# Allgemeine Fragen



## selle1 (17. Mai 2007)

Hallo zusammen,

ich hoffe, dass ich hier richtig bin. Ich habe für einen Kunden eine Homepage erstellt und sie bereits per ftp hochgeladen. Der Kunde hat einen eigenen Server und die Techniker sagen mir, dass es keine Benutzeroberfläche ähnlich wie bei Greatnet oder anderen Providern gibt. Das finde ich sehr ungewöhnlich denn wo lege neue POP Fächer an oder ähnliches? Kennt sich da jemand aus und könnte mir die Frage beantworten?


----------



## Flex (17. Mai 2007)

Nicht jeder Rootserver bringt eine Administrationsoberfläche mit, das stimmt. Denn die Lizenzen dafür sind nicht gerade billig und wenn keiner dabei ist, war der Rootserver auch billiger als andere mit einer Lizenz.

Um neue E-Mailadressen anzulegen müsstest du schauen, welcher maildaemon auf dem Server läuft und dann im entsprechenden Manual nachschlagen, wie es geht.


----------



## selle1 (17. Mai 2007)

Ok,

was ist denn günstig für so einen Server. Denn bei "normalen" Providern gibt es ja auch Server ab 140.- Euro/Monat oder liege ich da falsch? Falls ich eine Benutzeroberfläche möchte, was würde das denn kosten, denn ich habe keine Ahnung von Servern und Linux schon gar nicht.


----------



## Flex (17. Mai 2007)

Dann sollte man sich auf keinen Fall für einen Root Server entscheiden, sondern für einen sogenannten Managed Server.

Denn ein Rootserver braucht einen fähigen Administrator, der sich mit der Materie auskennt. Sonst endet er schnell als OpenRelay für Spam oder findet sich in einem Botnetz wieder.

All-inkl.com bietet z. B. ManagedServer an, genau wie die meisten Anderen.

Du könntest auch bei den "Großen" vorbeischauen, also Strato, 1&1 und Konsorten.

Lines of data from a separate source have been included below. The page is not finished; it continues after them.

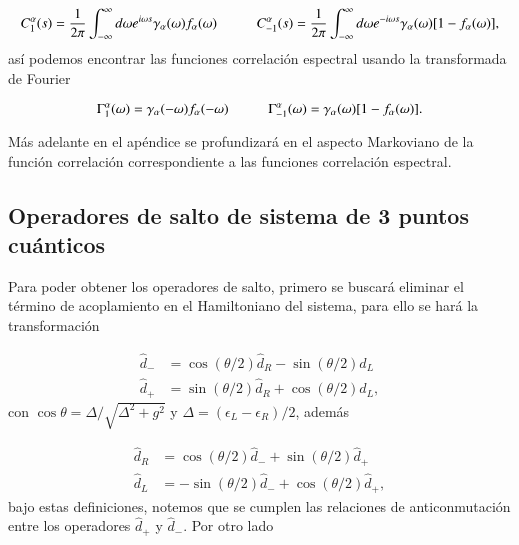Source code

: \begin{appendixs}
\begin{equation*}
    C_{1}^{\alpha}(s) = \frac{1}{2\pi} \int_{-\infty}^{\infty}d\omega e^{i\omega s} \gamma_{\alpha}(\omega) f_{\alpha}(\omega)  \hspace{10mm} C_{-1}^{\alpha}(s) = \frac{1}{2\pi} \int_{-\infty}^{\infty}d\omega e^{-i\omega s} \gamma_{\alpha}(\omega) [1-f_{\alpha}(\omega)],
\end{equation*}
así podemos encontrar las funciones correlación espectral usando la transformada de Fourier

\begin{equation*}
    \Gamma_{1}^{\alpha}(\omega) = \gamma_{\alpha}(-\omega)f_{\alpha}(-\omega)  \hspace{10mm} \Gamma_{-1}^{\alpha}(\omega) = \gamma_{\alpha}(\omega)[1-f_{\alpha}(\omega)].
\end{equation*}

Más adelante en el apéndice se profundizará en el aspecto Markoviano de la función correlación correspondiente a las funciones correlación espectral.
\label{apendix5bathcorre}

\subsection{ Operadores de salto de sistema de 3 puntos cuánticos}
Para poder obtener los operadores de salto, primero se buscará eliminar el término de acoplamiento en el Hamiltoniano del sistema, para ello se hará la transformación

\begin{align*}
    \hat{d}_{-} & = \cos(\theta/2)\hat{d}_{R} - \sin(\theta/2)\hat{d}_{L} \\
    \hat{d}_{+} & = \sin(\theta/2)\hat{d}_{R} + \cos(\theta/2)\hat{d}_{L},
\end{align*}
con $\cos \theta = \Delta/\sqrt{ \Delta^{2} + g^{2} }$ y $\Delta = (\epsilon_{L} - \epsilon_{R})/2$, además  

\begin{align*}
    \hat{d}_{R} & = \cos(\theta/2)\hat{d}_{-} + \sin(\theta/2)\hat{d}_{+} \\
    \hat{d}_{L} & = -\sin(\theta/2)\hat{d}_{-} + \cos(\theta/2)\hat{d}_{+},
\end{align*}
bajo estas definiciones, notemos que se cumplen las relaciones de anticonmutación entre los operadores $\hat{d}_{+}$ y $\hat{d}_{-}$. Por otro lado


\end{appendixs}
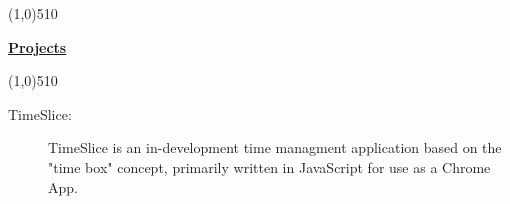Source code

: \documentclass[letterpaper,11pt]{article}
\newcommand{\resheading}[1]{{\large {\begin{minipage}{\textwidth}{\textbf{#1 \vphantom{p\^{E}}}}\end{minipage}}}}
\begin{document}
\begin{description}
	\end{description} %

\line(1,0){510}

\resheading{\href{https://github.com/nicholaslgoodman}{Projects}}

\line(1,0){510}

\begin{description}
\item[TimeSlice:] { \footnotesize TimeSlice is an in-development time managment application based on the "time box" concept, primarily written in JavaScript for use as a Chrome App.}

\end{description}
\end{document}

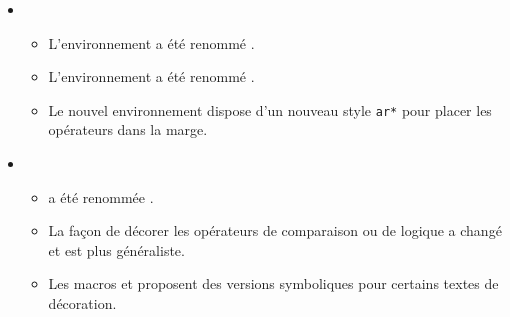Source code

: \begin{itemize}[itemsep=.5em]
    \item {}
    \begin{itemize}[itemsep=.5em]
        \item L'environnement  a été renommé .

        \item L'environnement  a été renommé .

        \item Le nouvel environnement  dispose d'un nouveau style \verb#ar*# pour placer les opérateurs dans la marge.
    \end{itemize}


    \item {}
    \begin{itemize}[itemsep=.5em]
        \item {} a été renommée .

        \item La façon de décorer les opérateurs de comparaison ou de logique a changé et est plus généraliste.

        \item Les macros  et  proposent des versions symboliques pour certains textes de décoration.
    \end{itemize}
\end{itemize}


\separation
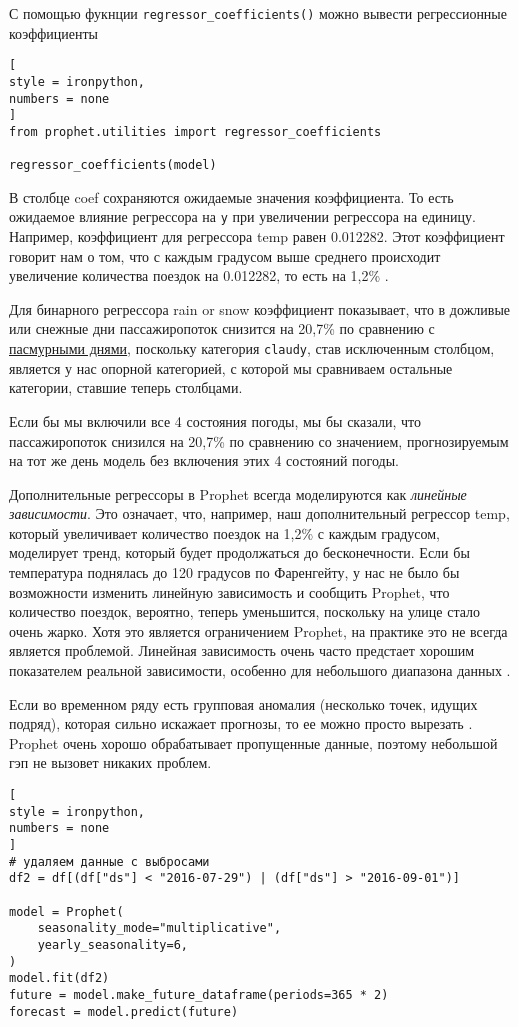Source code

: \documentclass[%
	11pt,
	a4paper,
	utf8,
		]{article}
\begin{document}
С помощью фукнции \verb|regressor_coefficients()| можно вывести регрессионные коэффициенты
\begin{lstlisting}[
style = ironpython,
numbers = none	
]
from prophet.utilities import regressor_coefficients

regressor_coefficients(model)
\end{lstlisting}

В столбце coef сохраняются ожидаемые значения коэффициента. То есть ожидаемое влияние регрессора на \verb|y| при увеличении регрессора на единицу. Например, коэффициент для регрессора temp равен 0.012282. Этот коэффициент говорит нам о том, что с каждым градусом выше среднего происходит увеличение количества поездок на 0.012282, то есть на 1,2\% \cite[]{gruzdev:time-series-2022}.

Для бинарного регрессора rain or snow коэффициент показывает, что в дожливые или снежные дни пассажиропоток снизится на 20,7\% по сравнению с \underline{пасмурными днями}, поскольку категория \verb|claudy|, став исключенным столбцом, является у нас опорной категорией, с которой мы сравниваем остальные категории, ставшие теперь столбцами.

Если бы мы включили все 4 состояния погоды, мы бы сказали, что пассажиропоток снизился на 20,7\% по сравнению со значением, прогнозируемым на тот же день модель без включения этих 4 состояний погоды.

Дополнительные регрессоры в Prophet всегда моделируются как \emph{линейные зависимости}. Это означает, что, например, наш дополнительный регрессор temp, который увеличивает количество поездок на 1,2\% с каждым градусом, моделирует тренд, который будет продолжаться до бесконечности. Если бы температура поднялась до 120 градусов по Фаренгейту, у нас не было бы возможности изменить линейную зависимость и сообщить Prophet, что количество поездок, вероятно, теперь уменьшится, поскольку на улице стало очень жарко. Хотя это является ограничением Prophet, на практике это не всегда является проблемой. Линейная зависимость очень часто предстает хорошим показателем реальной зависимости, особенно для небольшого диапазона данных \cite[]{gruzdev:time-series-2022}.

Если во временном ряду есть групповая аномалия (несколько точек, идущих подряд), которая сильно искажает прогнозы, то ее можно просто вырезать \cite[]{gruzdev:time-series-2022}. Prophet очень хорошо обрабатывает пропущенные данные, поэтому небольшой гэп не вызовет никаких проблем.
\begin{lstlisting}[
style = ironpython,
numbers = none
]
# удаляем данные с выбросами
df2 = df[(df["ds"] < "2016-07-29") | (df["ds"] > "2016-09-01")]

model = Prophet(
    seasonality_mode="multiplicative",
    yearly_seasonality=6,
)
model.fit(df2)
future = model.make_future_dataframe(periods=365 * 2)
forecast = model.predict(future)
\end{lstlisting}
\end{document}
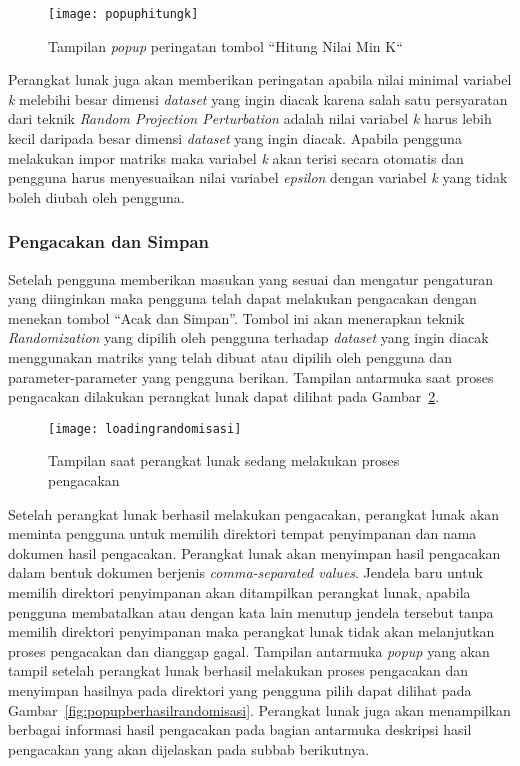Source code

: \begin{figure}
	\centering
	\texttt{[image: popuphitungk]}
	\caption{Tampilan \textit{popup} peringatan tombol \textquotedblleft Hitung Nilai Min K\textquotedblleft }
	\label{fig:popuphitungk}
\end{figure}

Perangkat lunak juga akan memberikan peringatan apabila nilai minimal variabel \textit{k} melebihi besar dimensi \textit{dataset} yang ingin diacak karena salah satu persyaratan dari teknik \textit{Random Projection Perturbation} adalah nilai variabel \textit{k} harus lebih kecil daripada besar dimensi \textit{dataset} yang ingin diacak. Apabila pengguna melakukan impor matriks maka variabel \textit{k} akan terisi secara otomatis dan pengguna harus menyesuaikan nilai variabel \textit{epsilon} dengan variabel \textit{k} yang tidak boleh diubah oleh pengguna. 

\subsubsection{Pengacakan dan Simpan}
\label{subsubsec:randomisasisimpan}

Setelah pengguna memberikan masukan yang sesuai dan mengatur pengaturan yang diinginkan maka pengguna telah dapat melakukan pengacakan dengan menekan tombol \textquotedblleft Acak dan Simpan\textquotedblright. Tombol ini akan menerapkan teknik \textit{Randomization} yang dipilih oleh pengguna terhadap \textit{dataset} yang ingin diacak menggunakan matriks yang telah dibuat atau dipilih oleh pengguna dan parameter-parameter yang pengguna berikan. Tampilan antarmuka saat proses pengacakan dilakukan perangkat lunak dapat dilihat pada Gambar~\ref{fig:loadingrandomisasi}.

\begin{figure}
	\centering
	\texttt{[image: loadingrandomisasi]}
	\caption{Tampilan saat perangkat lunak sedang melakukan proses pengacakan}
	\label{fig:loadingrandomisasi}
\end{figure}

Setelah perangkat lunak berhasil melakukan pengacakan, perangkat lunak akan meminta pengguna untuk memilih direktori tempat penyimpanan dan nama dokumen hasil pengacakan. Perangkat lunak akan menyimpan hasil pengacakan dalam bentuk dokumen berjenis \textit{comma-separated values}. Jendela baru untuk memilih direktori penyimpanan akan ditampilkan perangkat lunak, apabila pengguna membatalkan atau dengan kata lain menutup jendela tersebut tanpa memilih direktori penyimpanan maka perangkat lunak tidak akan melanjutkan proses pengacakan dan dianggap gagal. Tampilan antarmuka \textit{popup} yang akan tampil setelah perangkat lunak berhasil melakukan proses pengacakan dan menyimpan hasilnya pada direktori yang pengguna pilih dapat dilihat pada Gambar~\ref{fig:popupberhasilrandomisasi}. Perangkat lunak juga akan menampilkan berbagai informasi hasil pengacakan pada bagian antarmuka deskripsi hasil pengacakan yang akan dijelaskan pada subbab berikutnya.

Ein auf Server spezialisierter Anbieter, von dem ich bisher auch viel Gutes gehört habe, ist z. B. hetzner.de.


----------



## selle1 (17. Mai 2007)

Ok,
dann noch eine letzte Frage:

Auf dem Server läuft php und ein leeres cgi-bin ordner ist vorhanden Kann ich davon ausgehen, dass ich ein cgi oder php Mailformular installieren kann das läuft oder muss da noch etwas installiert/eingestellt werden?


----------



## Flex (17. Mai 2007)

Sofern PHP läuft und ordnungsgemäß funktioniert (kann z. B. mit [phpf]phpinfo[/phpf] geprüft werden) solltest du auch ein Mailscript installieren können.

Du könntest es ja einfach mal testen und ggf. hier Fragen stellen.

Interessant in diesem Fall wären dann natürlich die Log Dateien von PHP, Apache und dem Maildaemon.


----------



## selle1 (17. Mai 2007)

Vielen Dank, dann versuche ich es mal und melde mich bei Fragen.
Wenn ich nicht weiterkomme, gibt es sicherlich hier jemanden, der gegen Entgelt auch das für mich erledigen könnte?


----------



## Flex (17. Mai 2007)

Da findet sich bestimmt jemand. Dafür gibt es weiter unten ja die Jobbörse.


----------



## selle1 (17. Mai 2007)

Vielen Dank


----------